Constitution européenne ; renoncer à la démocratie et aux acquis sociaux ?

Publié le par webmaster

C’est ce que voudrait la droite libéralo-conservatrice européenne. Mais la société civile n’est pas prête à renoncer à la démocratie aussi facilement.

Malgré une pression médiatique incessante en faveur du oui, deux pays, et non des moindres, avaient éloigné le spectre d’une validation des politiques libérales de l’Europe en votant non au traité constitutionnel. Le 29 mai 2005, le peuple français, puis une semaine après, le peuple des Pays-Bas, retournaient à la commission sa copie pour être revue et corrigée. Entendu par-là que le contenu de ce texte ne convenait pas au plus grand nombre. Il s’agissait à l’époque d’une victoire importante de la démocratie, quand on connaît le manque de transparence structurel et le peu d’égards pour l’avis des populations dans la construction européenne, et ce, depuis ses débuts. Des urnes espagnoles est sorti un oui, mais le taux d’abstention dépassait les cinquante pour cent (57,68%) tandis qu’en Belgique, le président de la Région wallonne M. Di Rupo estimait que ses concitoyens n’étaient pas aptes à décider à travers un référendum. Ce fut l’occasion d’une vague de chaleureux merci à ceux qui, ayant eu eu voix au chapitre, ont voté contre cette omniprésence du marché dans les relations humaines de nos contrées.

Les enjeux de cette constitution sont prépondérants dans le processus de la construction européenne.

Cependant, malgré le NON de 2005, aujourd’hui la droite libérale et conservatrice veut nous imposer le traité tel qu’il nous a été proposé, avec quelques simplifications. Mais sans aucunement remettre en cause l’orientation idéologique du texte et sans « réinviter » le citoyen au débat. Une construction européenne sans Européennes ni Européens en quelque sorte.

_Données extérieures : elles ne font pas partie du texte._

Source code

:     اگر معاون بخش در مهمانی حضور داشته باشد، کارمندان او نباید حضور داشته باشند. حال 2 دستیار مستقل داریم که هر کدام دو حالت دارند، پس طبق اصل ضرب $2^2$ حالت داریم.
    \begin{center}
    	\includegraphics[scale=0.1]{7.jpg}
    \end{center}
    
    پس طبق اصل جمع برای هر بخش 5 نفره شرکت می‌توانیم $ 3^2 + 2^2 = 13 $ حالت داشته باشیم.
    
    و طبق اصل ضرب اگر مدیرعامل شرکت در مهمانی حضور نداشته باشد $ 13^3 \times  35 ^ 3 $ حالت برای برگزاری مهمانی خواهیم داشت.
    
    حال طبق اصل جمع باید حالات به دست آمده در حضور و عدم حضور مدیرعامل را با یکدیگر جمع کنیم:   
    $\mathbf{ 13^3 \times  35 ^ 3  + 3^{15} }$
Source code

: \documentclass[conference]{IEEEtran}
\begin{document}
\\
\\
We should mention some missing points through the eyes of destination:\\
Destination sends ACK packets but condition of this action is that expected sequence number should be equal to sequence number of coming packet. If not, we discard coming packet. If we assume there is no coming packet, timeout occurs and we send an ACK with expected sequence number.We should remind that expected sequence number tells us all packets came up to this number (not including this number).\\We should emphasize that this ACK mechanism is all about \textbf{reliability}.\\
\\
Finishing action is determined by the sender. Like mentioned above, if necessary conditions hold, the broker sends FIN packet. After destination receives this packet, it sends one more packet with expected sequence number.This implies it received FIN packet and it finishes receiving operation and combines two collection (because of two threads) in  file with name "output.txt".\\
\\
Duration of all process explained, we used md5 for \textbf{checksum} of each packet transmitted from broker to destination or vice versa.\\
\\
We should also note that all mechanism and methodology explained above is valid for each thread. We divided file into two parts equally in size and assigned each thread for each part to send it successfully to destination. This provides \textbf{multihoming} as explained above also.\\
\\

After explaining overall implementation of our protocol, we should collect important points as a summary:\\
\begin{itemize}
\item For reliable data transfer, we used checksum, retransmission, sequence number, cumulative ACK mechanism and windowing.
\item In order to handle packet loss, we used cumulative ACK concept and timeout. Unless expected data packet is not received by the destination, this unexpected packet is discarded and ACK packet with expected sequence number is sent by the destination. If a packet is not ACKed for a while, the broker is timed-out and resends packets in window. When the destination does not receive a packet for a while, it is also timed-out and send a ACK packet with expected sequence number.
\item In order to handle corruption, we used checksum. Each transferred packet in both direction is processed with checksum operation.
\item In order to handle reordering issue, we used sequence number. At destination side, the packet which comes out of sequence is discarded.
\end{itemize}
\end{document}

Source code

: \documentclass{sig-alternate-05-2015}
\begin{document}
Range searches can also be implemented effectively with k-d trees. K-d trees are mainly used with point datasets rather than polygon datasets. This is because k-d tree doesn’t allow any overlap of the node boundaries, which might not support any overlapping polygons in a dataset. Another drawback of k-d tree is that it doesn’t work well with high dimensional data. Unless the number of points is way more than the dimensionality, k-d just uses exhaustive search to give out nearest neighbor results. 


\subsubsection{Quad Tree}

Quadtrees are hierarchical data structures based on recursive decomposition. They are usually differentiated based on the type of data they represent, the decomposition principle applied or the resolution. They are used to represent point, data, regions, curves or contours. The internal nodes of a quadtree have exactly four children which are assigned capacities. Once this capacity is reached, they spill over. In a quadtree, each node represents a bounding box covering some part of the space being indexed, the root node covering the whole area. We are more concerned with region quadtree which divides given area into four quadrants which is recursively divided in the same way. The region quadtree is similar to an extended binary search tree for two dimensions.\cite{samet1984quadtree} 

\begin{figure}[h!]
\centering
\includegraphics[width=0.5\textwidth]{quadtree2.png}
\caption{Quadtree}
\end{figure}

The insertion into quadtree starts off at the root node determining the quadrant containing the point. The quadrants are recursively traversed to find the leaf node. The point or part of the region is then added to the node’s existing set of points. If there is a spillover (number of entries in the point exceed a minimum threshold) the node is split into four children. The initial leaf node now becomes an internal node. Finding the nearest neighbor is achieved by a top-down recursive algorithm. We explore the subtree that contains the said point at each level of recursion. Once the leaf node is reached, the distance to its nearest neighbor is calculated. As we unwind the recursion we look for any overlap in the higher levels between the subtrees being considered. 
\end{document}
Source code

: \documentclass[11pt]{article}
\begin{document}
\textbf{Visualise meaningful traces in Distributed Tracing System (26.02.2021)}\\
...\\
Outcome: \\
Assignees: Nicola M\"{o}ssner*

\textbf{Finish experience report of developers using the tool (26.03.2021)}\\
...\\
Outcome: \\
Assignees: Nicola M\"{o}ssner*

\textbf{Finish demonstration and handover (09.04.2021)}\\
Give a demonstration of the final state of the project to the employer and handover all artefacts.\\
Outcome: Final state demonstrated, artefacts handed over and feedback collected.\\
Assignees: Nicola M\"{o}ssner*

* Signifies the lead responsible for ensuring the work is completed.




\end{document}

Le grand projet des pères fondateurs de cette intégration a été élaboré au sortir de la guerre 40-45 afin d’éviter que les pays d’Europe occidentale ne replongent dans l’horreur du conflit. L’idée même d’une possible union de peuples aussi différents que les Danois et les Espagnols passe cependant obligatoirement par le socle commun des valeurs humaines et sociales. Pourtant, aujourd’hui, la construction européenne est organisée autour d’un principe unique : le marché, le libre-échange et la généralisation de la concurrence. En d’autres termes la GUERRE économique. Substituer une guerre infinie dans le temps à un conflit armé, lui-même résultant de troubles économique est à l’opposé des aspirations citoyennes aujourd’hui autant qu’hier. Car en plus du cadre humain, sont enfin apparus à l’horizon de chacune et chacun les problèmes environnementaux qui nous menacent :

- Pollutions chimiques en relation avec la baisse de la fertilité, l’augmentation des maladies infantiles et des cancers, des malformations fœtales, bref, la dégradation de notre qualité de vie et un danger exponentiel pour les générations à venir.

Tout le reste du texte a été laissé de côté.